#### Problem:
How many lines below contain the word "Smart"? Answer with that number alone.

Start of Material for this exercise

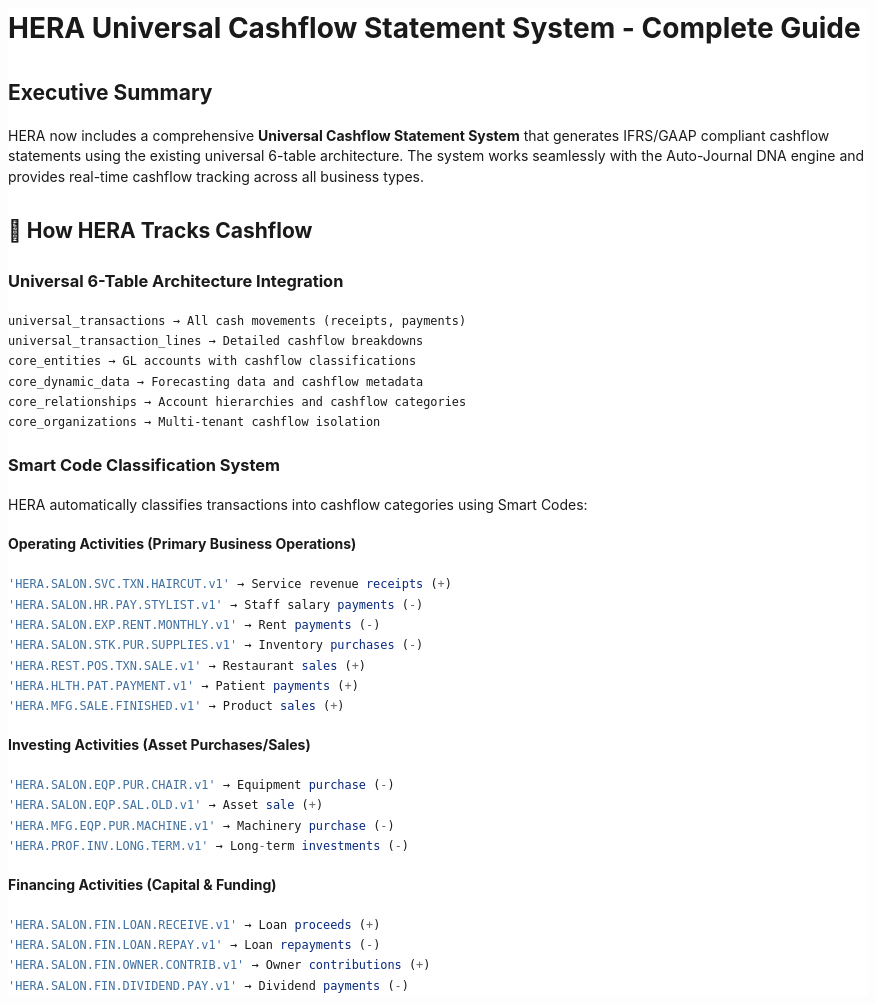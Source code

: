 # HERA Universal Cashflow Statement System - Complete Guide

## Executive Summary

HERA now includes a comprehensive **Universal Cashflow Statement System** that generates IFRS/GAAP compliant cashflow statements using the existing universal 6-table architecture. The system works seamlessly with the Auto-Journal DNA engine and provides real-time cashflow tracking across all business types.

## 🎯 How HERA Tracks Cashflow

### **Universal 6-Table Architecture Integration**
```
universal_transactions → All cash movements (receipts, payments)
universal_transaction_lines → Detailed cashflow breakdowns  
core_entities → GL accounts with cashflow classifications
core_dynamic_data → Forecasting data and cashflow metadata
core_relationships → Account hierarchies and cashflow categories
core_organizations → Multi-tenant cashflow isolation
```

### **Smart Code Classification System**
HERA automatically classifies transactions into cashflow categories using Smart Codes:

#### **Operating Activities** (Primary Business Operations)
```typescript
'HERA.SALON.SVC.TXN.HAIRCUT.v1' → Service revenue receipts (+)
'HERA.SALON.HR.PAY.STYLIST.v1' → Staff salary payments (-)
'HERA.SALON.EXP.RENT.MONTHLY.v1' → Rent payments (-)
'HERA.SALON.STK.PUR.SUPPLIES.v1' → Inventory purchases (-)
'HERA.REST.POS.TXN.SALE.v1' → Restaurant sales (+)
'HERA.HLTH.PAT.PAYMENT.v1' → Patient payments (+)
'HERA.MFG.SALE.FINISHED.v1' → Product sales (+)
```

#### **Investing Activities** (Asset Purchases/Sales)
```typescript
'HERA.SALON.EQP.PUR.CHAIR.v1' → Equipment purchase (-)
'HERA.SALON.EQP.SAL.OLD.v1' → Asset sale (+)
'HERA.MFG.EQP.PUR.MACHINE.v1' → Machinery purchase (-)
'HERA.PROF.INV.LONG.TERM.v1' → Long-term investments (-)
```

#### **Financing Activities** (Capital & Funding)
```typescript
'HERA.SALON.FIN.LOAN.RECEIVE.v1' → Loan proceeds (+)
'HERA.SALON.FIN.LOAN.REPAY.v1' → Loan repayments (-)
'HERA.SALON.FIN.OWNER.CONTRIB.v1' → Owner contributions (+)
'HERA.SALON.FIN.DIVIDEND.PAY.v1' → Dividend payments (-)
```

End of Material for this exercise

#### Result for this task:
2